The lieutenant governor is elected statewide in California under the state's election calendar, which typically includes a top-two primary followed by a general election. The office has previously been a springboard for higher office and is elected separately from the governor, so party control can differ between those positions.
Market prices aggregate traders' information and react to news, but they are not guarantees; they change as new data arrives. With a modest total trading volume reported for this market, price signals may be more volatile and should be interpreted alongside fundamentals and official electoral timelines.
The market will settle according to the platform's event rules, which typically use the officially certified winner of the California lieutenant governor election as declared by the California Secretary of State following canvass and certification of ballots.
This market is framed around the office winner; because California uses a top-two primary system, primary results determine which two candidates appear on the general election ballot, and the certified winner of the general election ultimately resolves the market.

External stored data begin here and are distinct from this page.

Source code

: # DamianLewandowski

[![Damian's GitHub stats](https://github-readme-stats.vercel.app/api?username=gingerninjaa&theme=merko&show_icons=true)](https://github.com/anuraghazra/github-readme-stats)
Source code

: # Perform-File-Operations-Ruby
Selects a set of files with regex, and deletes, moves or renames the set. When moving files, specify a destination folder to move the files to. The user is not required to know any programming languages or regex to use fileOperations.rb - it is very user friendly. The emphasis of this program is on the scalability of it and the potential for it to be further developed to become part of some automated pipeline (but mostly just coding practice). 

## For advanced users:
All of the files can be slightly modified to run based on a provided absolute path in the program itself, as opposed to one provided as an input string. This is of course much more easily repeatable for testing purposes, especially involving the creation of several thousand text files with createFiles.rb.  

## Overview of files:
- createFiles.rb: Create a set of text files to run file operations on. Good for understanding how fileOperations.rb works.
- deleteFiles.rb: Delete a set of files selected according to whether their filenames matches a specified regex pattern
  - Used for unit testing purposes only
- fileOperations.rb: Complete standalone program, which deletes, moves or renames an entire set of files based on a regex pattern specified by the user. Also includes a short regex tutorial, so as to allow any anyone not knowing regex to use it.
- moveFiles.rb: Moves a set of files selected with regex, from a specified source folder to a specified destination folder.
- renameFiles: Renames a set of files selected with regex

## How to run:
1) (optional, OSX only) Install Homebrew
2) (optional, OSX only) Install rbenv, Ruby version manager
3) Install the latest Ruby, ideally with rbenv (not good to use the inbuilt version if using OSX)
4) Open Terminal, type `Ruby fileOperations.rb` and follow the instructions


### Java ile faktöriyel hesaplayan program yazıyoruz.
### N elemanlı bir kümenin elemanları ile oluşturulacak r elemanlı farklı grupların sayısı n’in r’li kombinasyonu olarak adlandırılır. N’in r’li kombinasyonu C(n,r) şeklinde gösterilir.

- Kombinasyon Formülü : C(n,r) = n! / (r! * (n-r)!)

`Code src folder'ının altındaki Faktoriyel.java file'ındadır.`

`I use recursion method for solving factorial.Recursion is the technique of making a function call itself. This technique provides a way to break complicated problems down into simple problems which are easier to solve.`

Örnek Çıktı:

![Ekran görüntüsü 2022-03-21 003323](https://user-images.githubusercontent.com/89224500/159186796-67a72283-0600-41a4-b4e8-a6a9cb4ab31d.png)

Certification includes all valid ballots counted in the official canvass: in-person votes, mail ballots, provisional ballots that are validated, and any legally required recounts or post-election adjustments before the Secretary of State certifies the result.
The effect depends on the market's specific rules; generally, markets resolve to the outcome specified in the event description (commonly the winner of the scheduled election). If an interim appointment, recall, or special election changes who holds the office before resolution, the platform will follow its stated settlement criteria and public updates.
A market with many outcomes and modest trading volume can spread liquidity thinly across choices, making prices more sensitive to individual trades and news. Use prices as one input and cross-check with candidate fundamentals, polling, fundraising, and official electoral timelines.